Everlaw’s predictive coding system learns from user review decisions to predict how the remaining, unreviewed documents in a case might be evaluated. Those that are likely to be reviewed the same way are considered relevant. Documents are scored on a 0-100 scale, with scores closer to 100 indicating a higher likelihood of relevance (according to the user-defined criteria for relevance). Along with the predictions, Everlaw also provides various performance metrics to help you gauge how accurate the predictions are. These metrics are displayed here.
If you want to brush up on predictive coding fundamentals, read our beginner’s guide.
What are the metrics based on
To evaluate the performance of a model, the system sets aside a subset of documents. It then compares its prediction scores for documents in the set against any actual user evaluations -- which it assumes to be the ground truth -- to estimate its performance. For example, if a document is predicted to be relevant, but was human-reviewed in a way that does not satisfy the model’s criteria for relevance, that counts as a strike against the model.
Though prediction scores are given on a 0-100 scale, documents must be grouped into binary relevant/irrelevant categories for the purpose of calculating performance metrics. The boundary between relevant/irrelevant document is left up to the user, and can be set by dragging the green line in the distribution graph to the desired score for the relevance boundary. The metrics will changed based on the relevance boundary that is being used.

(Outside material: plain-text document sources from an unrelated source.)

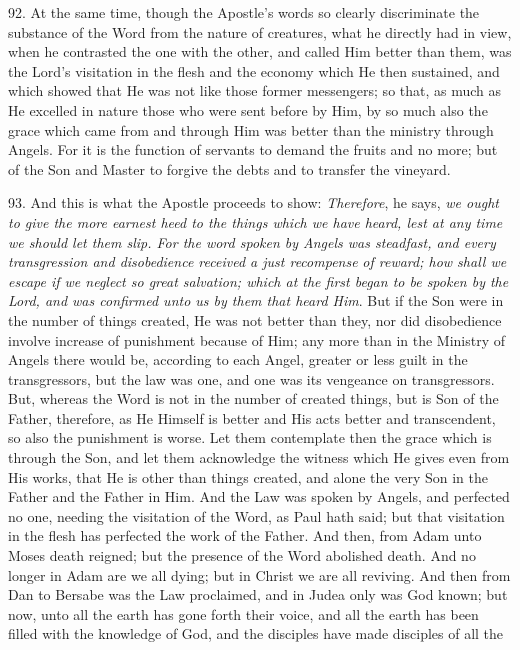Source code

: 92. At the same time, though
the Apostle's words so clearly discriminate the substance of the Word
from the nature of creatures, what he directly had in view, when he
contrasted the one with the other, and called Him better than them,
was the Lord's visitation in the flesh and the economy which He then
sustained, and which showed that He was not like those former
messengers; so that, as much as He excelled in nature those who were
sent before by Him, by so much also the grace which came from and
through Him was better than the ministry through Angels. For it is the
function of servants to demand the fruits and no more; but of the Son
and Master to forgive the debts and to transfer the vineyard.

93. And this is what the
Apostle proceeds to show: \emph{Therefore}, he says, \emph{we ought to
give the more earnest heed to the things which we have heard, lest at
any time we should let them slip. For the word spoken by Angels was
steadfast, and every transgression and disobedience received a just
recompense} \emph{of reward; how shall we escape if we neglect
so great salvation; which at the first began to be spoken by the Lord,
and was confirmed unto us by them that heard Him}. But if the Son
were in the number of things created, He was not better than they, nor
did disobedience involve increase of punishment because of Him; any
more than in the Ministry of Angels there would be, according to each
Angel, greater or less guilt in the transgressors, but the law was
one, and one was its vengeance on transgressors. But, whereas the Word
is not in the number of created things, but is Son of the Father,
therefore, as He Himself is better and His acts better and
transcendent, so also the punishment is worse. Let them contemplate
then the grace which is through the Son, and let them acknowledge the
witness which He gives even from His works, that He is other than
things created, and alone the very Son in the Father and the Father in
Him. And the Law was spoken by Angels, and perfected no one, needing
the visitation of the Word, as Paul hath said; but that visitation in
the flesh has perfected the work of the Father. And then, from Adam
unto Moses death reigned; but the presence of the Word abolished
death. And no longer in Adam are we all dying; but in Christ we are
all reviving. And then from Dan to Bersabe was the Law proclaimed, and
in Judea only was God known; but now, unto all the earth has gone
forth their voice, and all the earth has been filled with the
knowledge of God, and the disciples have made disciples of all the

Which set of documents is being used to generate the metrics?
The holdout set is being used to generate the performance metrics. The holdout set comprises 5% of the total case docs, and is maintained by taking a randomly sampled 5% of documents from each upload into the database. These documents are not used to training prediction models, which helps to eliminate possible bias in evaluating a model’s performance. Because the holdout set is active, we can also report historical performance data, displayed in the section below.
To improve the system’s assessment of its own performance, review more documents in the holdout set. These reviews give the system more ground-truth datapoints with which to evaluate its accuracy. Keep in mind that improving the quality of the assessment is different from improving the predictions themselves. To learn more about how to improve the actual performance of the model, click here.

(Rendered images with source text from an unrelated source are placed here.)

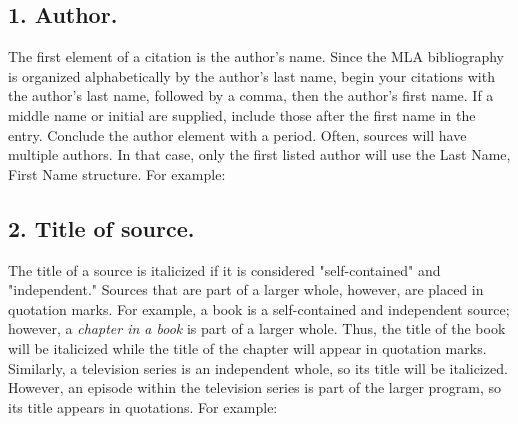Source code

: \subsection{1. Author.}

The first element of a citation is the author's name. Since the MLA bibliography is organized alphabetically by the author's last name, begin your citations with the author's last name, followed by a comma, then the author's first name. If a middle name or initial are supplied, include those after the first name in the entry. Conclude the author element with a period. Often, sources will  have multiple authors. In that case, only the first listed author will use the Last Name, First Name structure. For example: \bigskip


\smallskip
 


\subsection{2. Title of source.}

The title of a source is italicized if it is considered "self-contained" and "independent." Sources that are part of a larger whole, however, are placed in quotation marks. For example, a book is a self-contained and independent source; however, a \emph{chapter in a book} is part of a larger whole. Thus, the title of the book will be italicized while the title of the chapter will appear in quotation marks. Similarly, a television series is an independent whole, so its title will be italicized. However, an episode within the television series is part of the larger program, so its title appears in quotations. For example: \bigskip 


\smallskip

What are the metrics measuring?
The performance metrics are:
- Precision: This is an estimate of how often documents above the relevance boundary are correctly classified as relevant. For example, let’s assume that the relevance boundary is 70. There are 100 documents that have prediction scores that lie above this, and are therefore predicted to be relevant. However, only 50 of these documents are reviewed as relevant, yielding a precision metric of 50%.
- Recall: This is an estimate of how of how often truly relevant documents are scored above the relevance boundary. For example, let’s assume that the relevance boundary is 70. There are a total of 100 relevant documents, but only 20 of them have prediction scores above 70. This will yield a recall metric of 20%.
- F1: This is a weighted average of the precision and recall metrics. It is used to gauge the overall performance of a model. In general, there is a tradeoff between precision and recall, and the F1 takes both into account.
By default, the system sets the relevance boundary to the score that results in the highest F1 -- the score that has the best balance of precision and recall. This is shown as the Color line in the graph to the left. Depending on your needs, you may prefer this best balance, or you may prefer to favor either one of precision or recall over the other. (For instance, if you are trying to find the needle in the haystack, you may prefer higher recall at the expense of lower precision.)